Word for word, retype the lines from the one containing "Se le pedirá que elija un directorio" to the last line of the data below, both ends included.

::::

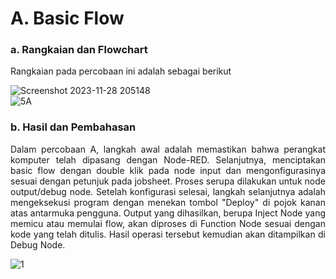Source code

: # A. Basic Flow

### a. Rangkaian dan Flowchart

Rangkaian pada percobaan ini adalah sebagai berikut

![Screenshot 2023-11-28 205148](https://github.com/AmaliaPrisca/SISTEMEMBEDDED/assets/145273945/3be2d2a5-3820-498b-a084-c743791bda78)
<br>
![5A](https://github.com/AmaliaPrisca/SISTEMEMBEDDED/assets/145273945/87f49075-4869-437c-9b50-de4d20a76e24)



### b. Hasil dan Pembahasan

<p align="justify">Dalam percobaan A, langkah awal adalah memastikan bahwa perangkat komputer telah dipasang dengan Node-RED. Selanjutnya, menciptakan basic flow dengan double klik pada node input dan mengonfigurasinya sesuai dengan petunjuk pada jobsheet. Proses serupa dilakukan untuk node output/debug node. Setelah konfigurasi selesai, langkah selanjutnya adalah mengeksekusi program dengan menekan tombol "Deploy" di pojok kanan atas antarmuka pengguna. Output yang dihasilkan, berupa Inject Node yang memicu atau memulai flow, akan diproses di Function Node sesuai dengan kode yang telah ditulis. Hasil operasi tersebut kemudian akan ditampilkan di Debug Node.

![1](https://github.com/AmaliaPrisca/SISTEMEMBEDDED/assets/145273945/de859e19-0d91-47c9-9d01-8d4e5529c93d)
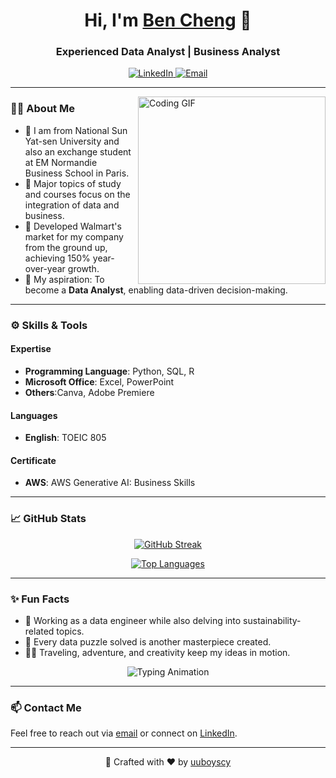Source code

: <h1 align="center">Hi, I'm <a href="https://github.com/WeiJ-Cheng/Resume/">Ben Cheng</a> 👋</h1>
<h3 align="center">Experienced Data Analyst | Business  Analyst </h3>

<p align="center">
  <a href="www.linkedin.com/in/wei-7en-chen9">
    <img src="https://img.shields.io/badge/LinkedIn-weijen-30302f?style=for-the-badge&logo=linkedin" alt="LinkedIn" />
  </a>
  <a href="a26591349@gmail.com">
    <img src="https://img.shields.io/badge/Email-a26591349@gmail.com-30302f?style=for-the-badge&logo=gmail" alt="Email" />
  </a>
</p>

---

<img align="right" src="https://media.giphy.com/media/qgQUggAC3Pfv687qPC/giphy.gif" width="300" alt="Coding GIF" />

### 👨‍💻 About Me
- 💼 I am from National Sun Yat-sen University and also an exchange student at EM Normandie Business School in Paris.
- 🌟 Major topics of study and courses focus on the integration of data and business.
- 🚀 Developed Walmart's market for my company from the ground up, achieving 150% year-over-year growth.
- 🎯 My aspiration: To become a **Data Analyst**, enabling data-driven decision-making.

---

### ⚙️ Skills & Tools

#### **Expertise**
- **Programming Language**: Python, SQL, R 
- **Microsoft Office**: Excel, PowerPoint
- **Others**:Canva, Adobe Premiere

#### **Languages**
- **English**: TOEIC 805

#### **Certificate**
- **AWS**: AWS Generative AI: Business Skills
---

### 📈 GitHub Stats
<p align="center">
  <a href="https://github-readme-streak-stats.herokuapp.com?user=uuboyscy&theme=dark&date_format=M%20j%5B%2C%20Y%5D">
    <img src="https://github-readme-streak-stats.herokuapp.com?user=uuboyscy&theme=dark&date_format=M%20j%5B%2C%20Y%5D" alt="GitHub Streak" />
  </a>
</p>

<p align="center">
  <a href="https://github.com/uuboyscy">
    <img src="https://github-readme-stats.vercel.app/api/top-langs/?username=uuboyscy&theme=dark&layout=compact&langs_count=8&hide=jupyter%20notebook,css,cython,vba,smarty,jinja,fortran&exclude_repo=thi101,chi101-python-etl-dm-flask,tgi103,cfb101-python-etl,PORTFOLIO,tgi101" alt="Top Languages" />
  </a>
</p>

---

### ✨ Fun Facts
- 🤹 Working as a data engineer while also delving into sustainability-related topics.
- 🎯 Every data puzzle solved is another masterpiece created.
- 🚴‍♂️ Traveling, adventure, and creativity keep my ideas in motion.

<p align="center">
  <img src="https://readme-typing-svg.herokuapp.com/?lines=Building+scalable+data+solutions.;Creating+cloud-native+pipelines.;Thanks+for+stopping+by!&center=true&color=FF0000&size=19" alt="Typing Animation" />
</p>

---

### 📫 Contact Me
Feel free to reach out via [email](mailto:uuboyscy@uuboyscy.dev) or connect on [LinkedIn](https://www.linkedin.com/in/chengyou-shi/).

---

<p align="center">🚀 Crafted with ❤️ by <a href="https://github.com/uuboyscy/">uuboyscy</a></p>
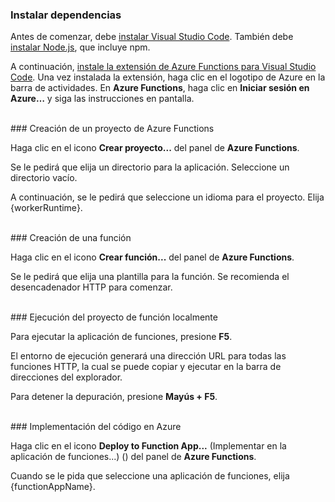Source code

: ### <a name="install-dependencies"></a>Instalar dependencias

Antes de comenzar, debe <a href="https://go.microsoft.com/fwlink/?linkid=2016593" target="_blank">instalar Visual Studio Code</a>. También debe <a href="https://go.microsoft.com/fwlink/?linkid=2016195" target="_blank">instalar Node.js</a>, que incluye npm.

A continuación, <a href="https://go.microsoft.com/fwlink/?linkid=2016800" target="_blank">instale la extensión de Azure Functions para Visual Studio Code</a>. Una vez instalada la extensión, haga clic en el logotipo de Azure en la barra de actividades. En **Azure Functions**, haga clic en **Iniciar sesión en Azure…** y siga las instrucciones en pantalla.

<br/>
### <a name="create-an-azure-functions-project"></a>Creación de un proyecto de Azure Functions

Haga clic en el icono **Crear proyecto...** del panel de **Azure Functions**.

Se le pedirá que elija un directorio para la aplicación. Seleccione un directorio vacío.

A continuación, se le pedirá que seleccione un idioma para el proyecto. Elija {workerRuntime}.

<br/>
### <a name="create-a-function"></a>Creación de una función

Haga clic en el icono **Crear función...** del panel de **Azure Functions**.

Se le pedirá que elija una plantilla para la función. Se recomienda el desencadenador HTTP para comenzar.

<br/>
### <a name="run-your-function-project-locally"></a>Ejecución del proyecto de función localmente

Para ejecutar la aplicación de funciones, presione **F5**.

El entorno de ejecución generará una dirección URL para todas las funciones HTTP, la cual se puede copiar y ejecutar en la barra de direcciones del explorador.

Para detener la depuración, presione **Mayús + F5**.

<br/>
### <a name="deploy-your-code-to-azure"></a>Implementación del código en Azure

Haga clic en el icono **Deploy to Function App...** (Implementar en la aplicación de funciones...) (<ChevronUp/>) del panel de **Azure Functions**.

Cuando se le pida que seleccione una aplicación de funciones, elija {functionAppName}.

::::

Response area -
Se le pedirá que elija un directorio para la aplicación. Seleccione un directorio vacío.

A continuación, se le pedirá que seleccione un idioma para el proyecto. Elija {workerRuntime}.

<br/>
### <a name="create-a-function"></a>Creación de una función

Haga clic en el icono **Crear función...** del panel de **Azure Functions**.

Se le pedirá que elija una plantilla para la función. Se recomienda el desencadenador HTTP para comenzar.

<br/>
### <a name="run-your-function-project-locally"></a>Ejecución del proyecto de función localmente

Para ejecutar la aplicación de funciones, presione **F5**.

El entorno de ejecución generará una dirección URL para todas las funciones HTTP, la cual se puede copiar y ejecutar en la barra de direcciones del explorador.

Para detener la depuración, presione **Mayús + F5**.

<br/>
### <a name="deploy-your-code-to-azure"></a>Implementación del código en Azure

Haga clic en el icono **Deploy to Function App...** (Implementar en la aplicación de funciones...) (<ChevronUp/>) del panel de **Azure Functions**.

Cuando se le pida que seleccione una aplicación de funciones, elija {functionAppName}.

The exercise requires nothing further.